TASK STATEMENT ▸ Retrieve all lines below that have the string "certificate".

Dataset records ▸
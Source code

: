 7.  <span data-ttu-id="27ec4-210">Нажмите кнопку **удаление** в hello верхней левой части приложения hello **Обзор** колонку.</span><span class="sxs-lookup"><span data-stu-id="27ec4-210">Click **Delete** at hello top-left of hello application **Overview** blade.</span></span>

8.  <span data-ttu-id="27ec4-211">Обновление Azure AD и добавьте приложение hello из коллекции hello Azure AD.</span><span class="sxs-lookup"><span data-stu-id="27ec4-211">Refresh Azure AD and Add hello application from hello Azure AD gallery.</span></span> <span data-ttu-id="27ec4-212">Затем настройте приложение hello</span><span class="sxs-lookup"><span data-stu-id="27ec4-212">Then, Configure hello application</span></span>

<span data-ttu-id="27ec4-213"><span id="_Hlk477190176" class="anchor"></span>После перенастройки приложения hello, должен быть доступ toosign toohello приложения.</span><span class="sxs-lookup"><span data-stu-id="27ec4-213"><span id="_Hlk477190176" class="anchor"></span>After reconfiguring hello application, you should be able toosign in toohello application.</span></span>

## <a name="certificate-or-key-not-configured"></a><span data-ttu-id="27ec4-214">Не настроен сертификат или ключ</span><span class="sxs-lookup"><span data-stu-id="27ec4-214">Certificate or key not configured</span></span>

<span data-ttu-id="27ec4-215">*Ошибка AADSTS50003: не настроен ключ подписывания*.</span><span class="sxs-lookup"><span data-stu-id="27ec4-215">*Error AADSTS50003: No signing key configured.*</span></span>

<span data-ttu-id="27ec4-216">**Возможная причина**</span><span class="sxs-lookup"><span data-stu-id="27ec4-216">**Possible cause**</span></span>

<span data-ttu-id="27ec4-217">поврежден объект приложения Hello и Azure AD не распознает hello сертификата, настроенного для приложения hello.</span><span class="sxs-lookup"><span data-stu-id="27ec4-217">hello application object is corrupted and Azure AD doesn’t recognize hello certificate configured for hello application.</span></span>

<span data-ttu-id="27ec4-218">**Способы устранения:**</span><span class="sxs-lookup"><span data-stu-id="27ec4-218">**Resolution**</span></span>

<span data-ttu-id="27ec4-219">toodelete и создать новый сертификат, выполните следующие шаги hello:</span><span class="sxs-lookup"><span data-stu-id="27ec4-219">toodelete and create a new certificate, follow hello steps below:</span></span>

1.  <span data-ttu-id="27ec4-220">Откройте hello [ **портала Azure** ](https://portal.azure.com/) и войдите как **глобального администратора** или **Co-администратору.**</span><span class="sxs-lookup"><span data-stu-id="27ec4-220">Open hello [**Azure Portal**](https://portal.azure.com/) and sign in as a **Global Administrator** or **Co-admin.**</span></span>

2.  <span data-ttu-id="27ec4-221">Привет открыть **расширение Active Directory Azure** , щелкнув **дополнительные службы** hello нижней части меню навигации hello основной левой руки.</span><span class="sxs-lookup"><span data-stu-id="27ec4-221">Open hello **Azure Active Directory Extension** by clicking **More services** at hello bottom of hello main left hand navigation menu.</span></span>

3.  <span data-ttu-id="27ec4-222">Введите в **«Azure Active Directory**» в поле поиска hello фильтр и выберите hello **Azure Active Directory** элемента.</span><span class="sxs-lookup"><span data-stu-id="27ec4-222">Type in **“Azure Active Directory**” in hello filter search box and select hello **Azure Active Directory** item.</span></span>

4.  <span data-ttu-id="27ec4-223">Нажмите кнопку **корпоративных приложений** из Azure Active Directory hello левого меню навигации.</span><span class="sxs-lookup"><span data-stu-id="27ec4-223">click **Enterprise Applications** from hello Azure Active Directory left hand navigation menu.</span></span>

ANSWER SECTION ▸
## <a name="certificate-or-key-not-configured"></a><span data-ttu-id="27ec4-214">Не настроен сертификат или ключ</span><span class="sxs-lookup"><span data-stu-id="27ec4-214">Certificate or key not configured</span></span>
<span data-ttu-id="27ec4-217">поврежден объект приложения Hello и Azure AD не распознает hello сертификата, настроенного для приложения hello.</span><span class="sxs-lookup"><span data-stu-id="27ec4-217">hello application object is corrupted and Azure AD doesn’t recognize hello certificate configured for hello application.</span></span>
<span data-ttu-id="27ec4-219">toodelete и создать новый сертификат, выполните следующие шаги hello:</span><span class="sxs-lookup"><span data-stu-id="27ec4-219">toodelete and create a new certificate, follow hello steps below:</span></span>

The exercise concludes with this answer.